[[ AVAILABLE DATA open ]]

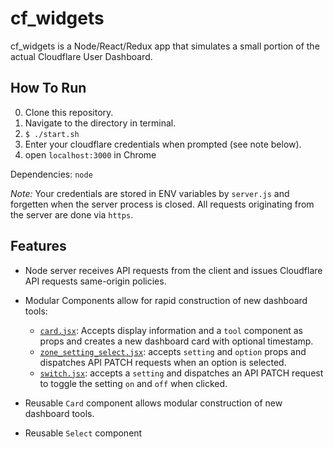 # cf_widgets

cf_widgets is a Node/React/Redux app that simulates a small portion of the
actual Cloudflare User Dashboard.

## How To Run

0. Clone this repository.
0. Navigate to the directory in terminal.
0. `$ ./start.sh`
0. Enter your cloudflare credentials when prompted (see note below).
0. open `localhost:3000` in Chrome

Dependencies: `node`

*Note:* Your credentials are stored in ENV variables by `server.js` and
forgetten when the server process is closed. All requests originating from the
server are done via `https`.

## Features

- Node server receives API requests from the client and issues Cloudflare API
requests  same-origin policies.

- Modular Components allow for rapid construction of new dashboard tools:
	- [`card.jsx`](clients/components/card.jsx): Accepts display information and a `tool` component as props and creates a new dashboard card with optional timestamp.
	- [`zone_setting_select.jsx`](clients/components/select.jsx): accepts `setting` and `option` props and dispatches API PATCH requests when an option is selected.
	- [`switch.jsx`](clients/components/switch.jsx): accepts a `setting` and dispatches an API PATCH request to toggle the setting `on` and `off` when clicked.

- Reusable `Card` component allows modular construction of new dashboard tools.
- Reusable `Select` component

[[ AVAILABLE DATA closed ]]

## PROBLEM STATEMENT
Exclude every picture, then reproduce the remaining data character for character.

## SOLUTION TO THIS EXERCISE
 # cf_widgets

cf_widgets is a Node/React/Redux app that simulates a small portion of the
actual Cloudflare User Dashboard.

## How To Run

0. Clone this repository.
0. Navigate to the directory in terminal.
0. `$ ./start.sh`
0. Enter your cloudflare credentials when prompted (see note below).
0. open `localhost:3000` in Chrome

Dependencies: `node`

*Note:* Your credentials are stored in ENV variables by `server.js` and
forgetten when the server process is closed. All requests originating from the
server are done via `https`.

## Features

- Node server receives API requests from the client and issues Cloudflare API
requests  same-origin policies.

- Modular Components allow for rapid construction of new dashboard tools:
	- [`card.jsx`](clients/components/card.jsx): Accepts display information and a `tool` component as props and creates a new dashboard card with optional timestamp.
	- [`zone_setting_select.jsx`](clients/components/select.jsx): accepts `setting` and `option` props and dispatches API PATCH requests when an option is selected.
	- [`switch.jsx`](clients/components/switch.jsx): accepts a `setting` and dispatches an API PATCH request to toggle the setting `on` and `off` when clicked.

- Reusable `Card` component allows modular construction of new dashboard tools.
- Reusable `Select` component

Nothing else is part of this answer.